• [Work to complete]
After the line containing "structure is_iso [class]", copy nothing more; up to and including it, copy every line of the listing exactly from the first, leaving out the pictures.

• [Provided material]
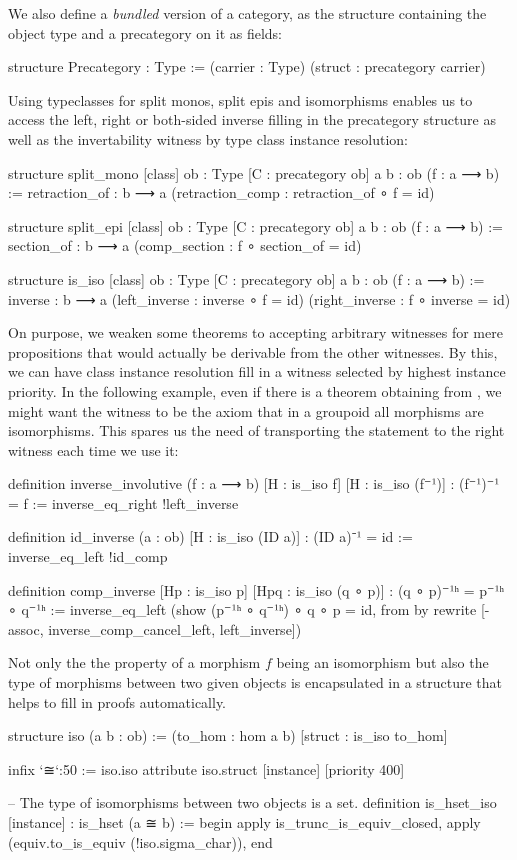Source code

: We also define a \emph{bundled} version of a category, as the structure containing
the object type and a precategory on it as fields:
\begin{leancode}
structure Precategory : Type :=
  (carrier : Type)
  (struct : precategory carrier)
\end{leancode}

Using typeclasses for split monos, split epis and isomorphisms enables us to access
the left, right or both-sided inverse filling in the precategory structure as
well as the invertability witness by type class instance resolution:
\begin{leancode}
structure split_mono [class]
    {ob : Type} [C : precategory ob] {a b : ob} (f : a ⟶ b) :=
  {retraction_of : b ⟶ a}
  (retraction_comp : retraction_of ∘ f = id)

structure split_epi [class]
    {ob : Type} [C : precategory ob] {a b : ob} (f : a ⟶ b) :=
  {section_of : b ⟶ a}
  (comp_section : f ∘ section_of = id)

structure is_iso [class]
    {ob : Type} [C : precategory ob] {a b : ob} (f : a ⟶ b) :=
  {inverse : b ⟶ a}
  (left_inverse  : inverse ∘ f = id)
  (right_inverse : f ∘ inverse = id)
\end{leancode}

On purpose, we weaken some theorems to accepting arbitrary witnesses for mere propositions
that would actually be derivable from the other witnesses.
By this, we can have class instance resolution fill in a witness selected by
highest instance priority.
In the following example, even if there is a theorem obtaining 
from , we might want the witness to be the axiom that in a groupoid
all morphisms are isomorphisms.
This spares us the need of transporting the statement to the right witness each
time we use it:
\begin{leancode}
definition inverse_involutive (f : a ⟶ b) [H : is_iso f] [H : is_iso (f⁻¹)]
  : (f⁻¹)⁻¹ = f :=
inverse_eq_right !left_inverse

definition id_inverse (a : ob) [H : is_iso (ID a)] : (ID a)⁻¹ = id :=
inverse_eq_left !id_comp

definition comp_inverse [Hp : is_iso p] [Hpq : is_iso (q ∘ p)] :
  (q ∘ p)⁻¹ʰ = p⁻¹ʰ ∘ q⁻¹ʰ :=
inverse_eq_left (show (p⁻¹ʰ ∘ q⁻¹ʰ) ∘ q ∘ p = id, from
  by rewrite [-assoc, inverse_comp_cancel_left, left_inverse])
\end{leancode}

Not only the the property of a morphism $f$ being an isomorphism but also the type
of morphisms between two given objects is encapsulated in a structure that
helps to fill in proofs automatically. %
\begin{leancode}
structure iso (a b : ob) :=
  (to_hom : hom a b)
  [struct : is_iso to_hom]

infix `≅`:50 := iso.iso
attribute iso.struct [instance] [priority 400]

-- The type of isomorphisms between two objects is a set.
definition is_hset_iso [instance] : is_hset (a ≅ b) :=
begin
  apply is_trunc_is_equiv_closed,
    apply (equiv.to_is_equiv (!iso.sigma_char)),
end
\end{leancode}

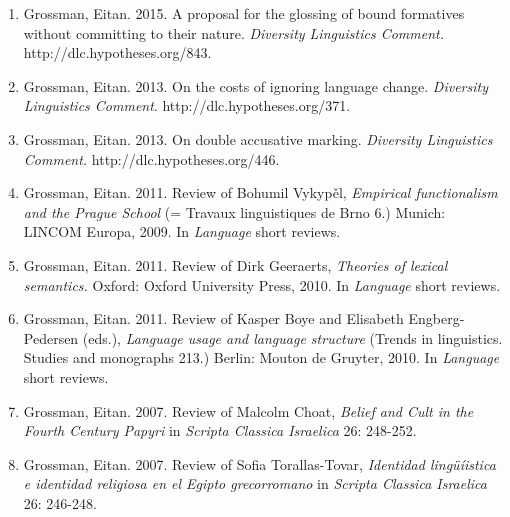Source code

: \documentclass[letterpaper,11pt]{article}
\begin{document}
\begin{enumerate}[resume]
\vspace{-0.025 in}
\vspace*{-8pt}
\item Grossman, Eitan. 2015. A proposal for the glossing of bound formatives without committing to their nature. \textit{Diversity Linguistics Comment.} http://dlc.hypotheses.org/843.

\item Grossman, Eitan. 2013. On the costs of ignoring language change. \textit{Diversity Linguistics Comment}. http://dlc.hypotheses.org/371.

\item Grossman, Eitan. 2013. On double accusative marking. \textit{Diversity Linguistics Comment.} http://dlc.hypotheses.org/446.

\item Grossman, Eitan. 2011. Review of Bohumil Vykypěl, \textit{Empirical functionalism and the Prague School} (= Travaux linguistiques de Brno 6.) Munich: LINCOM Europa, 2009. In \textit{Language} short reviews.

\item Grossman, Eitan. 2011. Review of Dirk Geeraerts, \textit{Theories of lexical semantics.} Oxford: Oxford University Press, 2010. In \textit{Language} short reviews.

\item Grossman, Eitan. 2011. Review of Kasper Boye and Elisabeth Engberg-Pedersen (eds.), \textit{Language usage and language structure} (Trends in linguistics. Studies and monographs 213.) Berlin: Mouton de Gruyter, 2010. In \textit{Language} short reviews.

\item Grossman, Eitan. 2007. Review of Malcolm Choat, \textit{Belief and Cult in the Fourth Century Papyri} in \textit{Scripta Classica Israelica} 26: 248-252.

\item Grossman, Eitan. 2007. Review of Sofia Torallas-Tovar, \textit{Identidad lingüíistica e identidad religiosa en el Egipto grecorromano} in \textit{Scripta Classica Israelica} 26: 246-248.
\end{enumerate}
\end{document}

• [Your solution]
Source code

: We also define a \emph{bundled} version of a category, as the structure containing
the object type and a precategory on it as fields:
\begin{leancode}
structure Precategory : Type :=
  (carrier : Type)
  (struct : precategory carrier)
\end{leancode}

Using typeclasses for split monos, split epis and isomorphisms enables us to access
the left, right or both-sided inverse filling in the precategory structure as
well as the invertability witness by type class instance resolution:
\begin{leancode}
structure split_mono [class]
    {ob : Type} [C : precategory ob] {a b : ob} (f : a ⟶ b) :=
  {retraction_of : b ⟶ a}
  (retraction_comp : retraction_of ∘ f = id)

structure split_epi [class]
    {ob : Type} [C : precategory ob] {a b : ob} (f : a ⟶ b) :=
  {section_of : b ⟶ a}
  (comp_section : f ∘ section_of = id)

structure is_iso [class]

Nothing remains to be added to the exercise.